Configuration automatique et ergonomie sur handheld
L'équipe livre parallèlement un système de configuration automatique. L'émulateur pioche dans les données du wiki officiel pour appliquer les réglages connus pour chaque jeu au lancement, sans écraser les personnalisations existantes. La fonction est optionnelle et a été intégrée via la pull request #18568 du dépôt GitHub. Objectif affiché : réduire le temps passé à chercher les paramètres idéaux jeu par jeu, et limiter les demandes de support sur les bugs déjà documentés.
L'interface in-game a par ailleurs été repensée avec les PC portables en tête. L'overlay, jusqu'ici peu lisible sur les petits écrans, a été redessiné pour faciliter la navigation et l'ajustement rapide des réglages sur des machines comme le Steam Deck ou l'ASUS ROG Ally. Une intégration Steam permet désormais de créer des raccourcis directs vers un jeu PS3 dans la bibliothèque Steam, au même titre qu'un titre natif.

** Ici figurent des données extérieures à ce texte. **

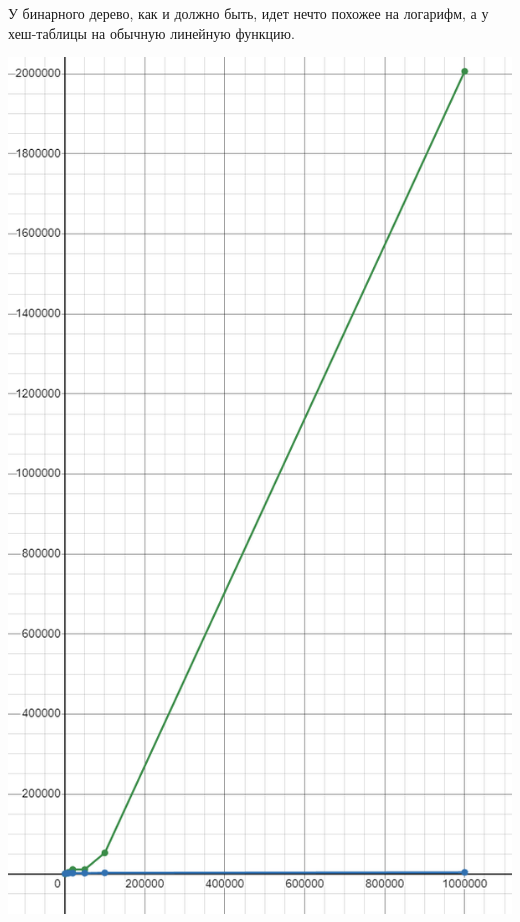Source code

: \documentclass[12pt]{article}
\begin{document}
	У бинарного дерево, как и должно быть, идет нечто похожее на логарифм, а у хеш-таблицы на обычную линейную функцию.
	
	

	\includegraphics[width=\linewidth]{images/graphics}
	
\end{document}
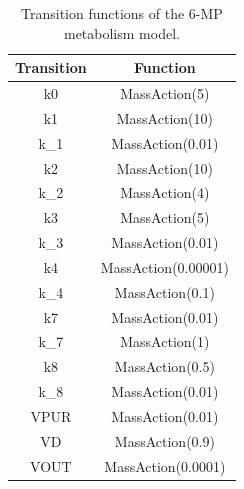 \documentclass[journal,a4paper,onecolumn]{article}
\begin{document}
\begin{table}[!hbt]
	\begin{center}
		\caption{Transition functions of the 6-MP metabolism model.}
		\label{Transition functions of 6-MP metabolism}
		\begin{tabular}{|c|c|}
			\hline
			Transition&Function\\
			\hline
			k0&MassAction(5)\\
			\hline
			k1&MassAction(10)\\
			\hline
			k\_1&MassAction(0.01)\\
			\hline
			k2&MassAction(10)\\
			\hline
			k\_2&MassAction(4)\\
			\hline
			k3&MassAction(5)\\
			\hline
			k\_3&MassAction(0.01)\\
			\hline
			k4&MassAction(0.00001)\\
			\hline
			k\_4&MassAction(0.1)\\
			\hline
			k7&MassAction(0.01)\\
			\hline
			k\_7&MassAction(1)\\
			\hline
			k8&MassAction(0.5)\\
			\hline
			k\_8&MassAction(0.01)\\
			\hline
			VPUR&MassAction(0.01)\\
			\hline
			VD&MassAction(0.9)\\
			\hline
			VOUT&MassAction(0.0001)\\
			\hline
		\end{tabular}
	\end{center}
\end{table}
\end{document}
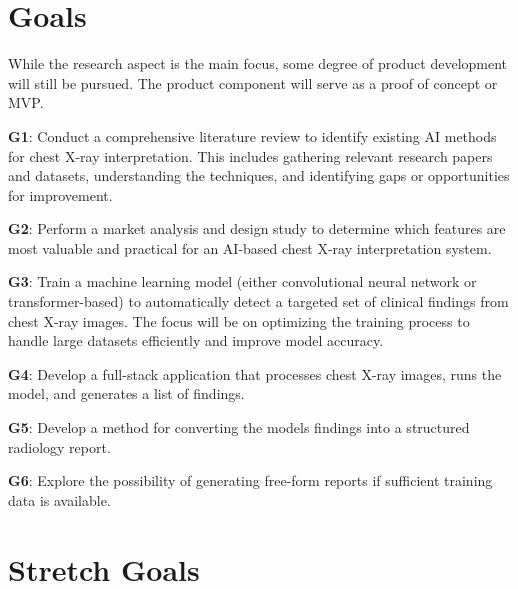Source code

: \documentclass{article}
\begin{document}
\section{Goals}
While the research aspect is the main focus, some degree of product development will still be pursued. The product component will serve as a proof of concept or MVP.\\
\begin{itemize}
\begin{item}
    \textbf{G1}: Conduct a comprehensive literature review to identify existing AI methods for chest X-ray interpretation. This includes gathering relevant research papers and datasets, understanding the techniques, and identifying gaps or opportunities for improvement. 
\end{item}
\begin{item}
    \textbf{G2}: Perform a market analysis and design study to determine which features are most valuable and practical for an AI-based chest X-ray interpretation system.
\end{item}
\begin{item}
    \textbf{G3}: Train a machine learning model (either convolutional neural network or transformer-based) to automatically detect a targeted set of clinical findings from chest X-ray images. The focus will be on optimizing the training process to handle large datasets efficiently and improve model accuracy.
\end{item}
\begin{item}
    \textbf{G4}: Develop a full-stack application that processes chest X-ray images, runs the model, and generates a list of findings.
\end{item}
\begin{item}
    \textbf{G5}: Develop a method for converting the models findings into a structured radiology report. 
\end{item}
\begin{item}
    \textbf{G6}: Explore the possibility of generating free-form reports if sufficient training data is available.
\end{item}
\end{itemize}

\section{Stretch Goals}
\end{document}
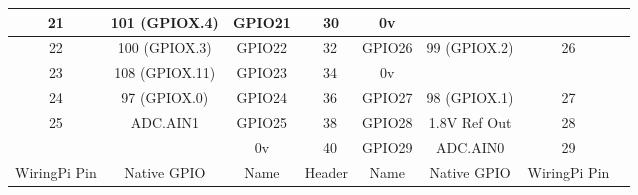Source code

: \documentclass[11pt,a4paper]{article}
\begin{document}
\begin{sffamily}
\begin{center}
\begin{tabular}{|c|c|c||p{8mm}|p{8mm}||c|c|c|c|}
\hline
21	& 101 (GPIOX.4)		& \textcolor{rtb-green}{GPIO21}	& \raggedleft{29} & 30 & \textcolor{rtb-black}{0v}		&					& \\
\hline
22	& 100 (GPIOX.3)		& \textcolor{rtb-green}{GPIO22}	& \raggedleft{31} & 32 & \textcolor{rtb-green}{GPIO26}	& 99 (GPIOX.2)		& 26\\
\hline
23	& 108 (GPIOX.11)	& \textcolor{rtb-green}{GPIO23}	& \raggedleft{33} & 34 & \textcolor{rtb-black}{0v}		&					& \\
\hline
24	& 97 (GPIOX.0)		& \textcolor{rtb-green}{GPIO24}	& \raggedleft{35} & 36 & \textcolor{rtb-green}{GPIO27}	& 98 (GPIOX.1)		& 27\\
\hline
25	& ADC.AIN1			& \textcolor{rtb-green}{GPIO25}	& \raggedleft{37} & 38 & \textcolor{rtb-green}{GPIO28}	& 1.8V Ref Out		& 28\\
\hline
	& 					& \textcolor{rtb-black}{0v}		& \raggedleft{39} & 40 & \textcolor{rtb-green}{GPIO29}	& ADC.AIN0			& 29\\
\hline
\hline
WiringPi Pin	& Native GPIO	& Name	& \multicolumn{2}{|c||}{Header}	& Name	& Native GPIO	& WiringPi Pin\\
\hline
\end{tabular}
\end{center}

\end{sffamily}
\end{document}
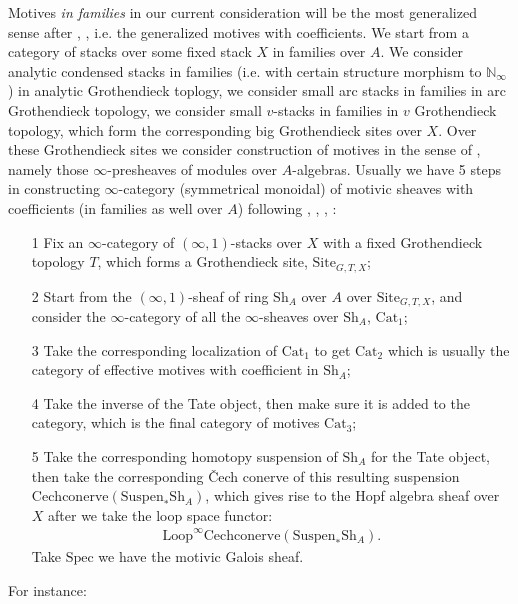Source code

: \documentclass[12pt]{article}
\theoremstyle{definition}
\begin{document}
Motives \textit{in families} in our current consideration will be the most generalized sense after \cite{3S}, \cite{3A}, i.e. the generalized motives with coefficients. We start from a category of stacks over some fixed stack $X$ in families over $A$. We consider analytic condensed stacks in families (i.e. with certain structure morphism to $\mathbb{N}_\infty$) in analytic Grothendieck toplogy, we consider small arc stacks in families in arc Grothendieck topology, we consider small $v$-stacks in families in $v$ Grothendieck topology, which form the corresponding big Grothendieck sites over $X$. Over these Grothendieck sites we consider construction of motives in the sense of \cite{3S}, \cite{3A} namely those $\infty$-presheaves of modules over $A$-algebras. Usually we have 5 steps in constructing $\infty$-category (symmetrical monoidal) of motivic sheaves with coefficients (in families as well over $A$) following \cite{3G}, \cite{3V}, \cite{3A}, \cite{3S}:
\begin{itemize}
\item[1] Fix an $\infty$-category of $(\infty,1)$-stacks over $X$ with a fixed Grothendieck topology $T$, which forms a Grothendieck site, $\mathrm{Site}_{G,T,X}$;
\item[2] Start from the $(\infty,1)$-sheaf of ring $\mathrm{Sh}_A$ over $A$ over $\mathrm{Site}_{G,T,X}$, and consider the $\infty$-category of all the $\infty$-sheaves over $\mathrm{Sh}_A$, $\mathrm{Cat}_1$;
\item[3] Take the corresponding localization of $\mathrm{Cat}_1$ to get $\mathrm{Cat}_2$ which is usually the category of effective motives with coefficient in $\mathrm{Sh}_A$;
\item[4] Take the inverse of the Tate object, then make sure it is added to the category, which is the final category of motives $\mathrm{Cat}_3$;
\item[5] Take the corresponding homotopy suspension of $\mathrm{Sh}_A$ for the Tate object, then take the corresponding \v{C}ech conerve of this resulting suspension $\mathrm{Cechconerve}(\mathrm{Suspen}_*\mathrm{Sh}_A)$, which gives rise to the Hopf algebra sheaf over $X$ after we take the loop space functor:
\begin{align}
\mathrm{Loop}^\infty\mathrm{{Cechconerve}}(\mathrm{Suspen}_*\mathrm{Sh}_A).
\end{align} 
Take $\mathrm{Spec}$ we have the motivic Galois sheaf.
\end{itemize}
For instance:
\end{document}
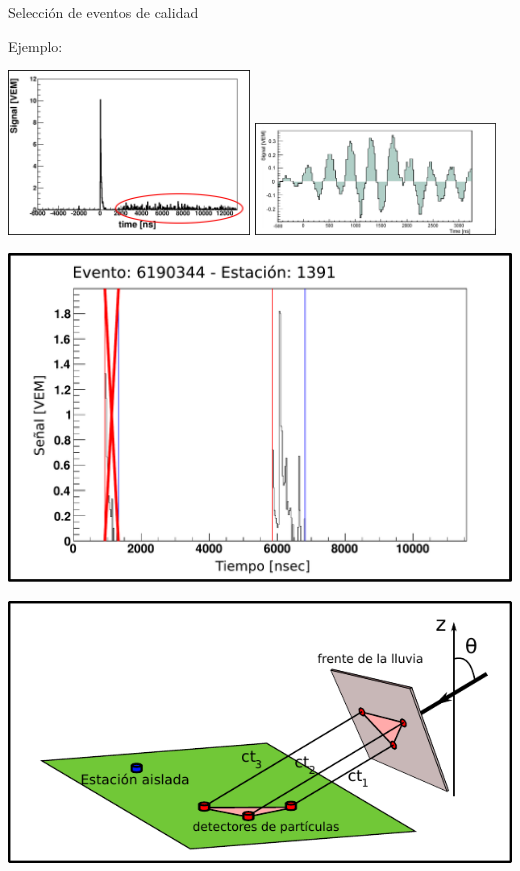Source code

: \begin{frame}{Selecci\'on de eventos de calidad}
\begin{exampleblock}{Ejemplo:}
 \begin{overprint}
 \centerline{\includegraphics[width=0.48\textwidth]{fig/seleccionAuger/pmt2_border}\hspace*{2mm}
 \includegraphics[width=0.48\textwidth]{fig/seleccionAuger/lighting}}
 \centerline{\includegraphics[height=0.35\textwidth]{fig/seleccionAuger/badStartTime_2}}
 \centerline{\includegraphics[height=0.35\textwidth]{fig/seleccionAuger/geome2}}
 \end{overprint}
\end{exampleblock}
\end{frame}


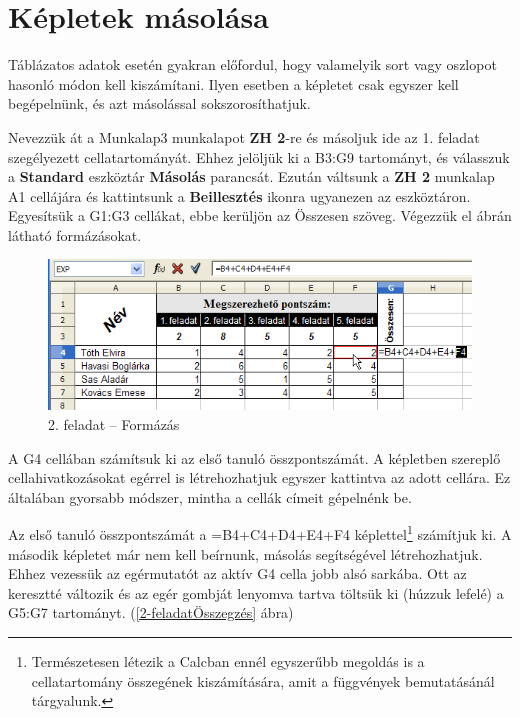 \section{Képletek másolása}

Táblázatos adatok esetén gyakran előfordul, hogy valamelyik
sort vagy oszlopot hasonló módon kell kiszámítani. Ilyen
esetben a képletet csak egyszer kell begépelnünk, és azt
másolással sokszorosíthatjuk.

Nevezzük át a Munkalap3 munkalapot \textbf{ZH 2}-re és
másoljuk ide az 1. feladat szegélyezett cellatartományát. Ehhez
jelöljük ki a B3:G9 tartományt, és válasszuk a
\textbf{Standard} eszköztár \textbf{Másolás} parancsát.
Ezután váltsunk a  \textbf{ZH 2} munkalap A1 cellájára és
kattintsunk a \textbf{Beillesztés} ikonra ugyanezen az
eszköztáron. Egyesítsük a G1:G3 cellákat, ebbe kerüljön
az Összesen szöveg. Végezzük el  ábrán látható
formázásokat.

\begin{figure}[!h]
\begin{center}
\includegraphics[width=14.238cm]{oocalcv1-img23.png}
\caption{2. feladat --  Formázás}\label{2-feladatFormázás}
\end{center}
\end{figure}

A G4 cellában számítsuk ki az első tanuló
összpontszámát. A képletben szereplő cellahivatkozásokat
egérrel is létrehozhatjuk egyszer kattintva az adott cellára. Ez
általában gyorsabb módszer, mintha a cellák címeit
gépelnénk be.

Az első tanuló összpontszámát a =B4+C4+D4+E4+F4
képlettel\footnote{Természetesen létezik a Calcban ennél
egyszerűbb megoldás is a cellatartomány összegének
kiszámítására, amit a  függvények bemutatásánál
tárgyalunk.} számítjuk ki. A második  képletet már nem
kell beírnunk, másolás segítségével létrehozhatjuk. Ehhez
vezessük az egérmutatót az aktív G4 cella jobb alsó
sarkába. Ott az keresztté változik és az egér gombját
lenyomva tartva töltsük ki (húzzuk lefelé) a G5:G7
tartományt. (\ref{2-feladatÖsszegzés} ábra)


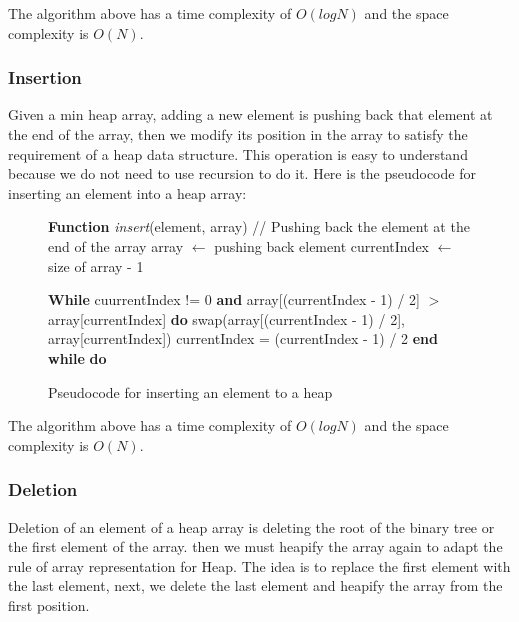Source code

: \documentclass{assignment}
\begin{document}
The algorithm above has a time complexity of $O(logN)$ and the space complexity is $O(N)$.

\newpage
\subsubsection{Insertion}

Given a min heap array, adding a new element is pushing back that element at the end of the array, then we modify its position in the array to satisfy the requirement of a heap data structure. This operation is easy to understand because we do not need to use recursion to do it. Here is the pseudocode for inserting an element into a heap array:

\begin{figure}[htbp]
    \centering
    \begin{mdframed}
      \begin{algorithmic}
    \STATE \textbf{Function} \textit{insert}(element, array)
	\STATE \hspace*{0.5cm} // Pushing back the element at the end of the array
	\STATE \hspace*{0.5cm} array $\gets$ pushing back element
	\STATE \hspace*{0.5cm} currentIndex $\gets$ size of array - 1	
	
	\STATE
	\STATE \hspace*{0.5cm} \textbf{While} cuurrentIndex != 0 \textbf{and} array[(currentIndex - 1) / 2] $>$ array[currentIndex] \textbf{do}
	\STATE \hspace*{1cm} swap(array[(currentIndex - 1) / 2], array[currentIndex])
	\STATE \hspace*{1cm} currentIndex = (currentIndex - 1) / 2
	\STATE \hspace*{0.5cm} \textbf{end while}  \textbf{do}
\end{algorithmic}
    \end{mdframed}
    \caption{Pseudocode for inserting an element to a heap}
    \label{fig:fig20}
 \end{figure}

The algorithm above has a time complexity of $O(logN)$ and the space complexity is $O(N)$.


\subsubsection{Deletion}
Deletion of an element of a heap array is deleting the root of the binary tree or the first element of the array. then we must heapify the array again to adapt the rule of array representation for Heap. The idea is to replace the first element with the last element, next, we delete the last element and heapify the array from the first position. 
\end{document}
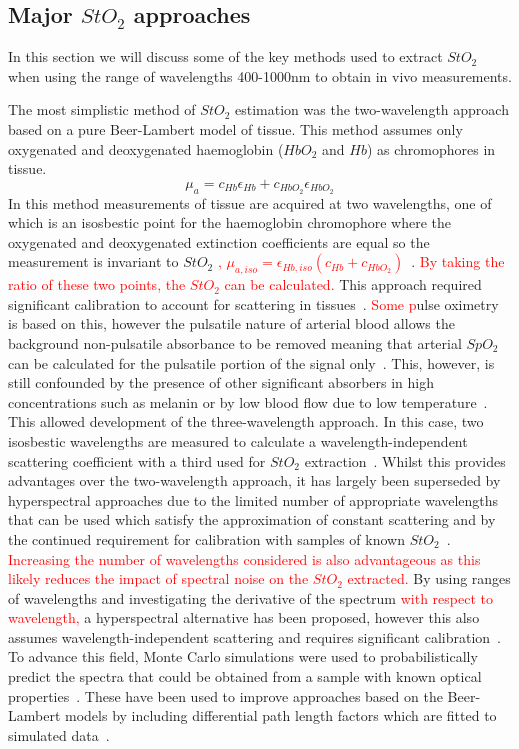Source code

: \subsection{Major $StO_2$ approaches}
In this section we will discuss some of the key methods used to extract $StO_2$ when using the range of wavelengths 400-1000nm to obtain in vivo measurements. 

The most simplistic method of $StO_2$ estimation was the two-wavelength approach based on a pure Beer-Lambert model of tissue. This method assumes only oxygenated and deoxygenated haemoglobin ($HbO_2$ and $Hb$) as chromophores in tissue. 
\begin{equation}
    \mu_a = c_{Hb}\epsilon_{Hb} + c_{HbO_2}\epsilon_{HbO_2}
\end{equation}
In this method measurements of tissue are acquired at two wavelengths, one of which is an isosbestic point for the haemoglobin chromophore where the oxygenated and deoxygenated extinction coefficients are equal so the measurement is invariant to $StO_2$ \textcolor{red}{, $\mu_{a, iso} = \epsilon_{Hb, iso}(c_{Hb} + c_{HbO_2})$}~\citep{MacKenzie2018}. \textcolor{red}{By taking the ratio of these two points, the $StO_2$ can be calculated.} This approach required significant calibration to account for scattering in tissues~\citep{MacKenzie2018}.  \textcolor{red}{Some p}ulse oximetry is based on this, however the pulsatile nature of arterial blood allows the background non-pulsatile absorbance to be removed meaning that arterial $SpO_2$ can be calculated for the pulsatile portion of the signal only~\citep{MacKenzie2018}. This, however, is still confounded by the presence of other significant absorbers in high concentrations such as melanin or by low blood flow due to low temperature~\citep{Bangash2022, MacKenzie2018}. This allowed development of the three-wavelength approach. In this case, two isosbestic wavelengths are measured to calculate a wavelength-independent scattering coefficient with a third used for $StO_2$ extraction~\citep{MacKenzie2018}. Whilst this provides advantages over the two-wavelength approach, it has largely been superseded by hyperspectral approaches due to the limited number of appropriate wavelengths that can be used which satisfy the approximation of constant scattering and by the continued requirement for calibration with samples of known $StO_2$~\citep{MacKenzie2018}.  \textcolor{red}{Increasing the number of wavelengths considered is also advantageous as this likely reduces the impact of spectral noise on the $StO_2$ extracted.} By using ranges of wavelengths and investigating the derivative of the spectrum  \textcolor{red}{with respect to wavelength,} a hyperspectral alternative has been proposed, however this also assumes wavelength-independent scattering and requires significant calibration~\citep{Holmer2018}. To advance this field, Monte Carlo simulations were used to probabilistically predict the spectra that could be obtained from a sample with known optical properties~\citep{Wang1995}. These have been used to improve approaches based on the Beer-Lambert models by including differential path length factors which are fitted to simulated data~\citep{Clancy2020}. 

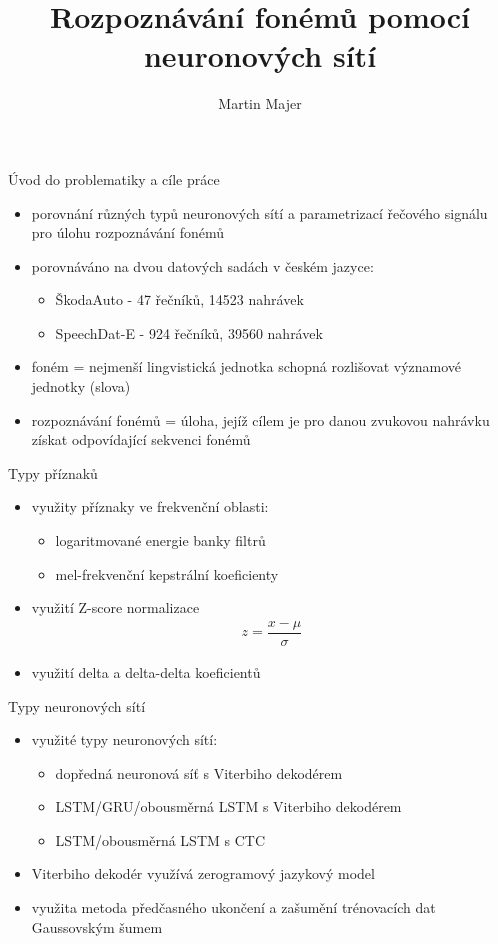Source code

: \documentclass[10pt]{beamer}
\title{Rozpoznávání fonémů pomocí neuronových sítí}
\author{Martin Majer}
\date{}
\institute{Katedra kybernetiky\\Fakulta aplikovaných věd\\ Západočeská univerzita v Plzni}
\begin{document}
\maketitle

\begin{frame}{Úvod do problematiky a cíle práce}
	\begin{itemize}
		\item porovnání různých typů neuronových sítí a parametrizací řečového signálu pro úlohu rozpoznávání fonémů		
		\item porovnáváno na dvou datových sadách v českém jazyce:
			\begin{itemize}
				\item ŠkodaAuto - 47 řečníků, 14523 nahrávek
				\item SpeechDat-E - 924 řečníků, 39560 nahrávek
			\end{itemize}
		\item foném = nejmenší lingvistická jednotka schopná rozlišovat významové jednotky (slova)
		\item rozpoznávání fonémů = úloha, jejíž cílem je pro danou zvukovou nahrávku získat odpovídající sekvenci fonémů
	\end{itemize}
\end{frame}

\begin{frame}{Typy příznaků}
	\begin{itemize}
		\item využity příznaky ve frekvenční oblasti:
			\begin{itemize}
				\item logaritmované energie banky filtrů
				\item mel-frekvenční kepstrální koeficienty
			\end{itemize}
		\item využití Z-score normalizace
			\begin{align*}
				z = \dfrac{x - \mu}{\sigma}
			\end{align*}
		\item využití delta a delta-delta koeficientů
	\end{itemize}
\end{frame}

\begin{frame}{Typy neuronových sítí}
	\begin{itemize}
		\item využité typy neuronových sítí:
			\begin{itemize}
				\item dopředná neuronová síť s Viterbiho dekodérem
				\item LSTM/GRU/obousměrná LSTM s Viterbiho dekodérem
				\item LSTM/obousměrná LSTM s CTC
			\end{itemize}
		\item Viterbiho dekodér využívá zerogramový jazykový model
		\item využita metoda předčasného ukončení a zašumění trénovacích dat Gaussovským šumem
	\end{itemize}
\end{frame}
\end{document}
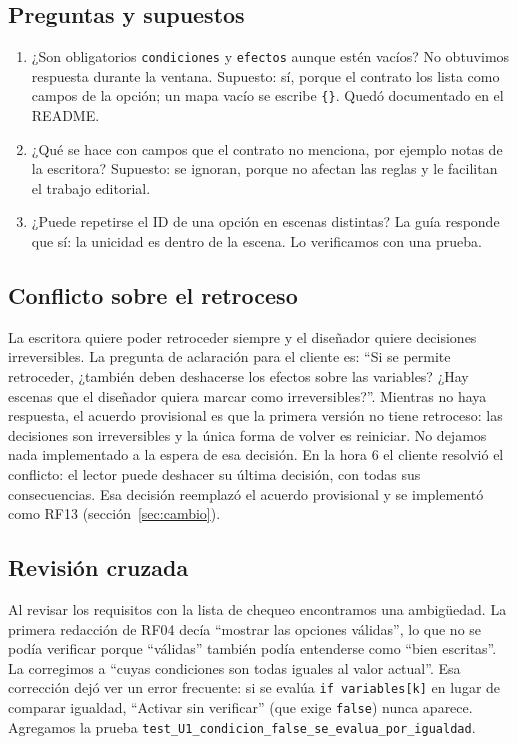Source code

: \documentclass[11pt,letterpaper]{article}
\newcommand{\cod}[1]{\texttt{#1}}
\begin{document}
\subsection{Preguntas y supuestos}
\begin{enumerate}[label=P\arabic*.]
  \item ¿Son obligatorios \cod{condiciones} y \cod{efectos} aunque estén vacíos? No obtuvimos respuesta durante la ventana. Supuesto: sí, porque el contrato los lista como campos de la opción; un mapa vacío se escribe \cod{\{\}}. Quedó documentado en el README.
  \item ¿Qué se hace con campos que el contrato no menciona, por ejemplo notas de la escritora? Supuesto: se ignoran, porque no afectan las reglas y le facilitan el trabajo editorial.
  \item ¿Puede repetirse el ID de una opción en escenas distintas? La guía responde que sí: la unicidad es dentro de la escena. Lo verificamos con una prueba.
\end{enumerate}

\subsection{Conflicto sobre el retroceso}\label{sec:retroceso}
La escritora quiere poder retroceder siempre y el diseñador quiere decisiones irreversibles. La pregunta de aclaración para el cliente es: ``Si se permite retroceder, ¿también deben deshacerse los efectos sobre las variables? ¿Hay escenas que el diseñador quiera marcar como irreversibles?''. Mientras no haya respuesta, el acuerdo provisional es que la primera versión no tiene retroceso: las decisiones son irreversibles y la única forma de volver es reiniciar. No dejamos nada implementado a la espera de esa decisión. En la hora 6 el cliente resolvió el conflicto: el lector puede deshacer su última decisión, con todas sus consecuencias. Esa decisión reemplazó el acuerdo provisional y se implementó como RF13 (sección~\ref{sec:cambio}).

\subsection{Revisión cruzada}
Al revisar los requisitos con la lista de chequeo encontramos una ambigüedad. La primera redacción de RF04 decía ``mostrar las opciones válidas'', lo que no se podía verificar porque ``válidas'' también podía entenderse como ``bien escritas''. La corregimos a ``cuyas condiciones son todas iguales al valor actual''. Esa corrección dejó ver un error frecuente: si se evalúa \cod{if variables[k]} en lugar de comparar igualdad, ``Activar sin verificar'' (que exige \cod{false}) nunca aparece. Agregamos la prueba \cod{test\_U1\_condicion\_false\_se\_evalua\_por\_igualdad}.
\end{document}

Prérequis 2026 officialisés, mais pas de Recalbox en vue
L'équipe a publié ses nouveaux prérequis matériels pour 2026. En configuration minimale, un Core 2 Duo ou un Athlon 64 X2 avec 8 Go de RAM suffit à lancer l'émulateur. Pour une expérience proche d'une PS3 réelle, l'équipe recommande un Ryzen 5 5600 ou un Core i5 10400 associés à 16 Go de RAM et à une RTX 2060. La 4K exige un Ryzen 7 9800X3D couplé à une RTX 4070 ou à une Radeon RX 7800 XT. L'équipe rappelle que, en émulation, la hiérarchie est CPU > OS > RAM > GPU.
Ces exigences expliquent aussi pourquoi RPCS3 reste absent des distributions grand public comme Recalbox : la PS3 est considérée comme trop récente pour le périmètre du projet, et incompatible avec les plateformes d'entrée de gamme type Raspberry Pi. Pour les amateurs de bricolage plus poussé, d'autres expérimentations autour du Cell — dont l'overclock à 4,1 GHz sur console réelle — continuent de rappeler que la puce de la PS3 n'a pas fini de livrer ses secrets, dix-neuf ans après sa sortie.